**Exercise description:** Filter these entries down to the lines that hold the word "открытых", and show each of them.

(Source texts of formatted documents)
::::

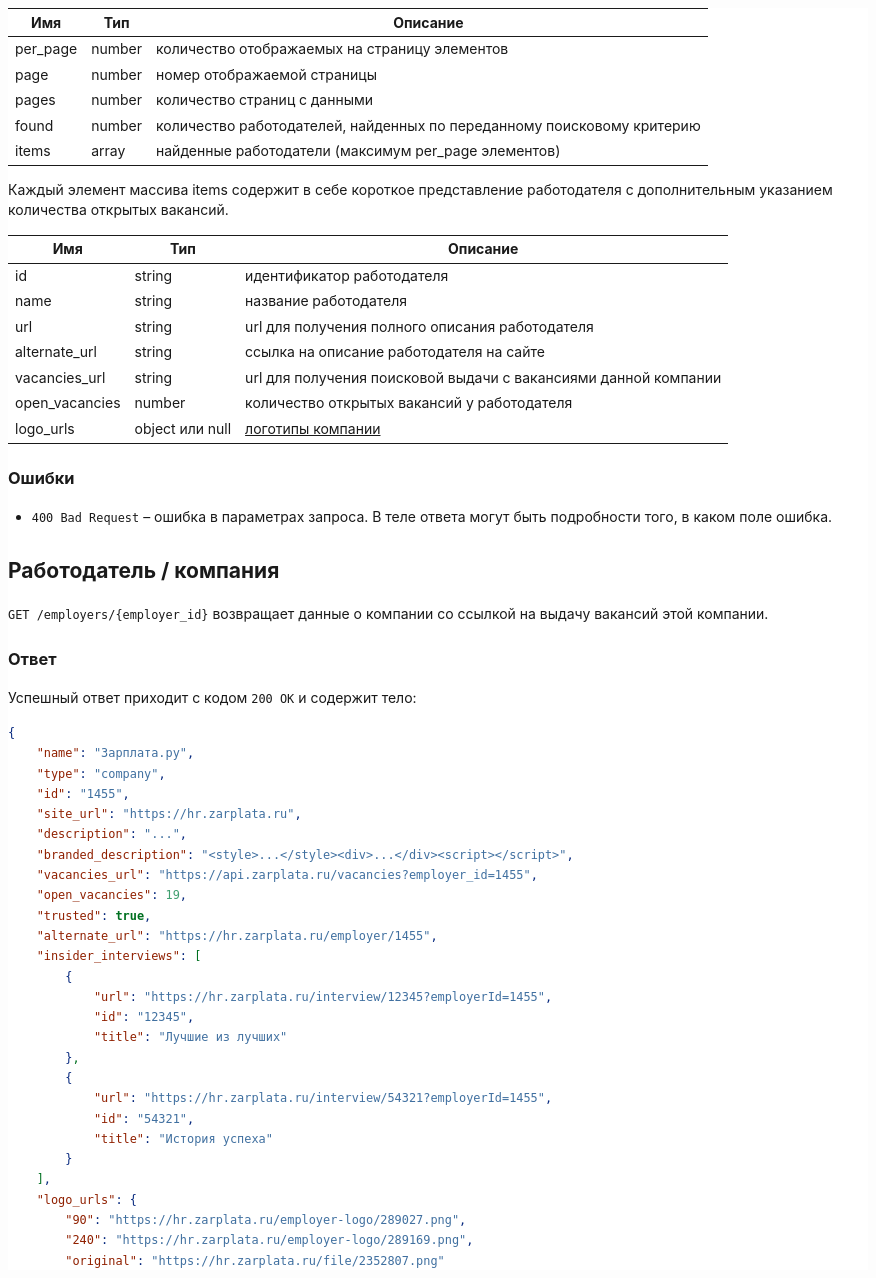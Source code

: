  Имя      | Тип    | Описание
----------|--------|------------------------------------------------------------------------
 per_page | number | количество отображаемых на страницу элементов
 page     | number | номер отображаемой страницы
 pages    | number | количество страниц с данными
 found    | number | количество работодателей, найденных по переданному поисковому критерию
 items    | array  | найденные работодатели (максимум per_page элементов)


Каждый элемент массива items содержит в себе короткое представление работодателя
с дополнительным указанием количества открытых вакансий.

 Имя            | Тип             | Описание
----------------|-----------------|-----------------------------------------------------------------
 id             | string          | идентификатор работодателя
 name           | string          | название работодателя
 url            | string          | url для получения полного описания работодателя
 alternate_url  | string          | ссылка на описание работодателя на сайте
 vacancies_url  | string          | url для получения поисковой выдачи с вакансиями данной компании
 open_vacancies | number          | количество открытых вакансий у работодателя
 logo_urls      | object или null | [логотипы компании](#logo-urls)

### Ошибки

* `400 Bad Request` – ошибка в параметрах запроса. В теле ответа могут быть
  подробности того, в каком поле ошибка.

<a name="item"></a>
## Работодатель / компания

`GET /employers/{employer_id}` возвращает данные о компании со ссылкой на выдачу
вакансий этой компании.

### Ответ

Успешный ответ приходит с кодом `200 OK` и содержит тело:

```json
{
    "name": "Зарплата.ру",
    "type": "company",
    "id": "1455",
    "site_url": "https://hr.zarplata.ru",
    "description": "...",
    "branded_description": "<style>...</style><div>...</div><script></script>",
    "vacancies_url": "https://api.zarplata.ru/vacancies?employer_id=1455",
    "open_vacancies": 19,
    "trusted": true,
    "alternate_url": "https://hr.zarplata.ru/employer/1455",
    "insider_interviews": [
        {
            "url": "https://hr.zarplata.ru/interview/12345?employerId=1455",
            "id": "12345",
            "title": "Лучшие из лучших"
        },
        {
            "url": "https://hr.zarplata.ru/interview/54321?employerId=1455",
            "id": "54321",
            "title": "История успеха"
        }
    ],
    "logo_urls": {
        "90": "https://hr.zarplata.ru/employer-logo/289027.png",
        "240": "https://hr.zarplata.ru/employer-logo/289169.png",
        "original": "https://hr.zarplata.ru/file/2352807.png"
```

::::

**Solved exercise:**
с дополнительным указанием количества открытых вакансий.
 open_vacancies | number          | количество открытых вакансий у работодателя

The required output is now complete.